Mathematical proof, Programming language, Proof theory, Structural proof theory and Proof assistant are his primary areas of study. The concepts of his Mathematical proof study are interwoven with issues in Theoretical computer science, Rule of inference and Metatheory. His study in Syntax, Data structure, Automated theorem proving, Logic programming and Functional programming is done as part of Programming language.

In his research on the topic of Logic programming, Horn clause and Prolog is strongly related with Inductive programming. He has researched Proof theory in several fields, including Bisimulation, Mathematical logic and Linear logic. His studies in Structural proof theory integrate themes in fields like Discrete mathematics and Calculus.

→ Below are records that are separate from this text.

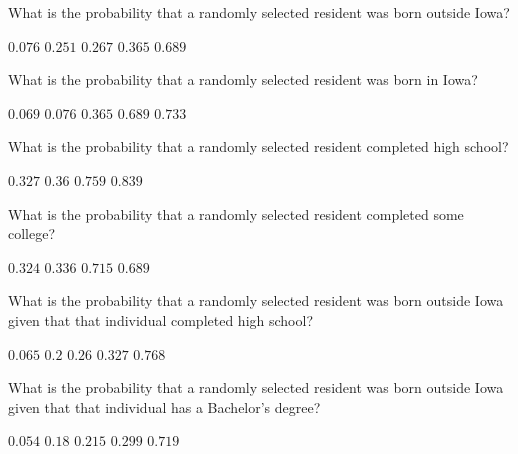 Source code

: \documentclass[answers,12pt]{exam}
\begin{document}
\begin{questions}

\question What is the probability that a randomly selected
resident was born outside Iowa?\\
\begin{oneparchoices}
\choice $0.076$ %
\correctchoice $0.251$
\choice $0.267$ %
\choice $0.365$ %
\choice $0.689$ %
\end{oneparchoices}

\question What is the probability that a randomly selected
resident was born in Iowa?\\
\begin{oneparchoices}
\choice $0.069$ %
\choice $0.076$ %
\choice $0.365$ %
\correctchoice $0.689$
\choice $0.733$ %
\end{oneparchoices}

\question What is the probability that a randomly selected
resident completed high school?\\
\begin{oneparchoices}
\correctchoice $0.327$
\choice $0.36$ %
\choice $0.759$ %
\choice $0.839$ %
\end{oneparchoices}

\question What is the probability that a randomly selected
resident completed some college?\\
\begin{oneparchoices}
\correctchoice $0.324$
\choice $0.336$ %
\choice $0.715$ %
\choice $0.689$ %
\end{oneparchoices}

\question What is the probability that a randomly selected
resident was born outside Iowa given that
that individual completed high school?\\
\begin{oneparchoices}
\choice $0.065$ %
\correctchoice $0.2$
\choice $0.26$ %
\choice $0.327$ %
\choice $0.768$ %
\end{oneparchoices}

\question What is the probability that a randomly selected
resident was born outside Iowa given that
that individual has a Bachelor's degree?\\
\begin{oneparchoices}
\choice $0.054$ %
\choice $0.18$ %
\choice $0.215$ %
\correctchoice $0.299$
\choice $0.719$ %
\end{oneparchoices}


\end{questions}
\end{document}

- Automation of Higher-Order Logic (45 citations)
- Abella: A System for Reasoning about Relational Specifications (36 citations)
- A formal framework for specifying sequent calculus proof systems (34 citations)

- Programming language
- First-order logic
- Algorithm

Dale Miller mainly investigates Mathematical proof, Discrete mathematics, Structural proof theory, Proof theory and Calculus. The study incorporates disciplines such as Certificate and Programming language, Metatheory in addition to Mathematical proof. His studies deal with areas such as Natural number and Automaton as well as Programming language.

In his study, which falls under the umbrella issue of Discrete mathematics, Proof by contradiction and Analytic proof is strongly linked to Proof complexity. His research investigates the connection with Calculus and areas like Algorithm which intersect with concerns in Method of analytic tableaux, Multimodal logic, Normal modal logic and Modal logic. He studied Higher-order logic and Linear logic that intersect with Intuitionistic logic.

This overview was generated by a machine learning system which analysed the scientist’s body of work. If you have any feedback, you can contact us here.

Uniform proofs as a foundation for logic programming

D. Miller;G. Nadathur;F. Pfenning;A. Scedrov.

Annals of Pure and Applied Logic **(1991)**

860 Citations

A Logic Programming Language with Lambda-Abstraction, Function Variables, and Simple Unification

Dale Miller.

Journal of Logic and Computation **(1991)**

749 Citations

Logic programming in a fragment of intuitionistic linear logic

J.S. Hodas;D. Miller.

logic in computer science **(1991)**

584 Citations

A logical analysis of modules in logic programming

Dale Miller.

Journal of Logic Programming **(1989)**

389 Citations

Unification under a mixed prefix

Dale Miller.

Journal of Symbolic Computation **(1992)**

275 Citations

Higher-Order Logic Programming

Dale A Miller;Gopalan Nadathur.

international conference on logic programming **(1986)**

259 Citations

Focusing and polarization in linear, intuitionistic, and classical logics

Chuck Liang;Dale Miller.

Theoretical Computer Science **(2009)**

203 Citations

Forum: a multiple-conclusion specification logic

Dale Miller.

Theoretical Computer Science **(1996)**

197 Citations

A proof theory for generic judgments

Dale Miller;Alwen Tiu.

ACM Transactions on Computational Logic **(2005)**

181 Citations

The pi-Calculus as a Theory in Linear Logic: Preliminary Results

Dale Miller.

international workshop on extensions of logic programming **(1992)**

175 Citations

French Institute for Research in Computer Science and Automation - INRIA

Carnegie Mellon University

University of Pennsylvania

Institute of Science and Technology Austria

Newcastle University

University of Southampton

University of Central Florida

University of Edinburgh

The University of Texas at Austin

University of Pennsylvania

French Institute for Research in Computer Science and Automation - INRIA

Publications: 16

Profile was last updated on December 6th, 2021.

Research.com Ranking is based on data retrieved from the Microsoft Academic Graph (MAG).

The ranking d-index is inferred from publications deemed to belong to the considered discipline.